Paula Jacques (born Paula Abadi on 8 May 1949) is a French novelist, journalist, and host of the programme Cosmopolitaine on the French public station France Inter.

Jacques was born in Cairo, Egypt. She and her family were expelled from Egypt in 1957 during the period of nationalization under President Gamal Abdel Nasser. The family immigrated to Israel where Jacques lived on a kibbutz for three years. In 1961, Jacques and her family left Israel for France.

Jacques' novels focus exclusively on the Jews of Egypt, mainly during the 1940s and 1950s. Her novels can be described as reflecting the postcolonial condition.

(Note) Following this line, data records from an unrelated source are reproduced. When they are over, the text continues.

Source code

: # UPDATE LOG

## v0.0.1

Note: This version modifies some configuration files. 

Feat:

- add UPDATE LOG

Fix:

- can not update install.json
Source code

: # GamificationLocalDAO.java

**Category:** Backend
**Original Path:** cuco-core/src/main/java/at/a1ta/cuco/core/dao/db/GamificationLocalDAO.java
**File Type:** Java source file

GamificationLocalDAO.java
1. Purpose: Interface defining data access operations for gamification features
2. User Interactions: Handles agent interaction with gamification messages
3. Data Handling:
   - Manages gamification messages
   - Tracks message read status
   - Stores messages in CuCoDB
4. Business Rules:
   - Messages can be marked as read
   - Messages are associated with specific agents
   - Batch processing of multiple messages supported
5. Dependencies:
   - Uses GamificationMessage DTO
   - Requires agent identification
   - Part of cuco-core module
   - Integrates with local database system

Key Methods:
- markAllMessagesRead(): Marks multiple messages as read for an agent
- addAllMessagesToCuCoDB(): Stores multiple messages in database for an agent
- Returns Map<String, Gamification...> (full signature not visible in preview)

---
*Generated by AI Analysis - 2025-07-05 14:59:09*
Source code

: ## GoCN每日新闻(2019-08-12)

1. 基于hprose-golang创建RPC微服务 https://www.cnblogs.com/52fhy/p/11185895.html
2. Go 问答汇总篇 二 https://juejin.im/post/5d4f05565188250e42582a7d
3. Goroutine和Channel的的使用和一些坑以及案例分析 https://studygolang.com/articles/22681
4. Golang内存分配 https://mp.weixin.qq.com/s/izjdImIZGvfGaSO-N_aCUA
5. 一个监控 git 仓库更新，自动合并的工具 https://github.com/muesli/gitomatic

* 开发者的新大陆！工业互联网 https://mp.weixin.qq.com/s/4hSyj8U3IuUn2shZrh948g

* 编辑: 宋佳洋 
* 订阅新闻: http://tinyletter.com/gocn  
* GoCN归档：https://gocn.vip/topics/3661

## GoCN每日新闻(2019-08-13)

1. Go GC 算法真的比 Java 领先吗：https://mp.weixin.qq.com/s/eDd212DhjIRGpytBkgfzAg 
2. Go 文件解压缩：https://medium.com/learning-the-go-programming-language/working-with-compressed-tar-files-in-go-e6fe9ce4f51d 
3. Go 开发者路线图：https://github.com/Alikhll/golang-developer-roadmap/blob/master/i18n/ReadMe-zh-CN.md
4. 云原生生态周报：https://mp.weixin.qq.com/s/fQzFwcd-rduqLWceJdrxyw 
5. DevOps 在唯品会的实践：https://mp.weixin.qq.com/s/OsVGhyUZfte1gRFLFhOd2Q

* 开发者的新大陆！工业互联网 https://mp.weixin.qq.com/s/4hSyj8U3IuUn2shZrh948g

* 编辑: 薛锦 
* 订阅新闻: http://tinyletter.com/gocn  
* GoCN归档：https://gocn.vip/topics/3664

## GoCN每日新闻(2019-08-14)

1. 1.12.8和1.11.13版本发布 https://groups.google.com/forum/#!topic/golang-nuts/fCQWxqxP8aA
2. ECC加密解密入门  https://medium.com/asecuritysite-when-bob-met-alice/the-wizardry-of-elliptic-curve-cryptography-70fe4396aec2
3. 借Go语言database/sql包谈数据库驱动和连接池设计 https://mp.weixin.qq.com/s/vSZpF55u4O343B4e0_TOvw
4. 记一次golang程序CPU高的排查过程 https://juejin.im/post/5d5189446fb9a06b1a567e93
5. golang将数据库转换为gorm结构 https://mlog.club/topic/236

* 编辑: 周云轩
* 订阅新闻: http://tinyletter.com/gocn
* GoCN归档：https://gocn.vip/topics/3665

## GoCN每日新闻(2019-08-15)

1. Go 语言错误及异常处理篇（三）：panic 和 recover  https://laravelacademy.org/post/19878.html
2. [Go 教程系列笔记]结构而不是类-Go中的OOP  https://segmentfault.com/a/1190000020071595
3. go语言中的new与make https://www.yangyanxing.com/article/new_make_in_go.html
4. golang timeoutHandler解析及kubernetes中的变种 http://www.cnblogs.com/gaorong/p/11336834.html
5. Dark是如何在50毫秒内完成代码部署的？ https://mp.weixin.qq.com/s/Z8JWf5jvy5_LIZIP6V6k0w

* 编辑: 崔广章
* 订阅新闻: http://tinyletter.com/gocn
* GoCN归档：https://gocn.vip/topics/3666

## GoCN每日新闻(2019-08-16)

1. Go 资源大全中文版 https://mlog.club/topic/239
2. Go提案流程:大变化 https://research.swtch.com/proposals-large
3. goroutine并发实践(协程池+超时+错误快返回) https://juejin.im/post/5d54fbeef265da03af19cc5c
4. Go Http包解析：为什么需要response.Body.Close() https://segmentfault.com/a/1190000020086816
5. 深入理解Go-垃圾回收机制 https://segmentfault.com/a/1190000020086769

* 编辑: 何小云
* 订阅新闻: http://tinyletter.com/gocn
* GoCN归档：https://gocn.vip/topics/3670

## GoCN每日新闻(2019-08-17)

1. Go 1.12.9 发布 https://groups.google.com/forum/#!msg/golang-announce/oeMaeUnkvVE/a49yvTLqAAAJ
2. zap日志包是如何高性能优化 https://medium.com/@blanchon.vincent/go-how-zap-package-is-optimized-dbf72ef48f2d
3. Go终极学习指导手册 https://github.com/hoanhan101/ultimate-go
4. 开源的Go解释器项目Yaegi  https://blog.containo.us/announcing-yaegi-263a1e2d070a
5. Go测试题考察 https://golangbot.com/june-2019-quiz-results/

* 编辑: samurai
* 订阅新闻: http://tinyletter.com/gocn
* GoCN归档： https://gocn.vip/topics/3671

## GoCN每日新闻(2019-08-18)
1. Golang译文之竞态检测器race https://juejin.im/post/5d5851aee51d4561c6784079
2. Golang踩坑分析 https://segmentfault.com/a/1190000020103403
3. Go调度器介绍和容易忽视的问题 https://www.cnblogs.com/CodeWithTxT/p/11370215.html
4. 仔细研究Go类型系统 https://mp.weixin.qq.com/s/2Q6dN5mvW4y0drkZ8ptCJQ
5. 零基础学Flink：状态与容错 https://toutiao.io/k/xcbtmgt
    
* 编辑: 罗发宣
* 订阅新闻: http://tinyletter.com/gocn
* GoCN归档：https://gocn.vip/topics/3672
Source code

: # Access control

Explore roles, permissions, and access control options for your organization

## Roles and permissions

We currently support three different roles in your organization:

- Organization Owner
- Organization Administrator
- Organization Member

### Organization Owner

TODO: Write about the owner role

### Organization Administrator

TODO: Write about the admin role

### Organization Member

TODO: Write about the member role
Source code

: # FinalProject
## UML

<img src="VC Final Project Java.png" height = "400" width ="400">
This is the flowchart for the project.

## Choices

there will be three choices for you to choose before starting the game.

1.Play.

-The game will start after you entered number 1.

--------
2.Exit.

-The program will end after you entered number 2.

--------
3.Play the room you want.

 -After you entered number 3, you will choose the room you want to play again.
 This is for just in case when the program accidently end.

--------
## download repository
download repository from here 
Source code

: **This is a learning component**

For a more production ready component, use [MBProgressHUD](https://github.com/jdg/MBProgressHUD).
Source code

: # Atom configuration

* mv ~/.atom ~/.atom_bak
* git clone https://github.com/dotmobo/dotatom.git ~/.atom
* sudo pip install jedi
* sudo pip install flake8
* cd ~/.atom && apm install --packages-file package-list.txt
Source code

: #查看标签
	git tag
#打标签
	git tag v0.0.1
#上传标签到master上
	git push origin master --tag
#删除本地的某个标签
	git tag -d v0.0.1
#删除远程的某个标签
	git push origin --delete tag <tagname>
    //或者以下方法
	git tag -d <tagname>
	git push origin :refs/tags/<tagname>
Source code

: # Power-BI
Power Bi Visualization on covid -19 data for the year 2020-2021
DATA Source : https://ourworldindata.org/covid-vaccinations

In the novels, both Egyptian Jews and Muslims interact in day-to-day activities. In a few novels, like Gilda Stambouli souffre et se plaint (2002)and Un Baiser froid comme la lune (1983), Jacques takes her characters from Egypt to France and Israel where they face issues of acculturation. The characters' relationship with the French language and culture is problematized and so is their relationship to Israel.

Jacques's characters confront hostility, humiliation, conflicted ideologies, political instability, and cultural alienation. The novels explore the conditions under which Jews lived in Egypt in the years and days before their peremptory expulsion; the most developed cases are Lumière de l'oeil, L'Héritage de la tante Carlotta, Les Femmes avec leur amour, and the tragic La Descente au paradis. In her novels, Jacques describes the suffering and humiliation experienced by both Jews and Muslims and shows both perspectives.

Alongside her novelistic production, Jacques has been involved in French theatre, radio, and the press.

Jacques is the winner of the Prix Femina, 1991, for Deborah et les anges dissipés.

==Books ==
- Lumière de l’oeil. Paris: Mercure de France, 1980. English translation: Light of my Eye. Teaneck NJ: Holmes & Meier, 2009.
- Un Baiser froid comme la lune. Paris: Mercure de France, 1983.
- L’Héritage de Tante Carlotta. Paris: Mercure de France, 1987.
- Déborah et les anges dissipés. Paris: Mercure de France, 1991. (Winner of the Prix Femina)
- La Descente au paradis. Paris: Mercure de France, 1995.
- Les Femmes avec leur amour. Paris: Mercure de France, 1997.
- Gilda Stambouli souffre et se plaint. Paris: Mercure de France, 2002.
- Rachel-Rose et l’officier arabe. Paris: Mercure de France, 2006.
- Kayro Jacobi: Juste avant l'oubli: Mercure de France, 2010.
- Au Moins il ne pleut pas: Stock, 2015.
- Children's story: Samia la rebelle.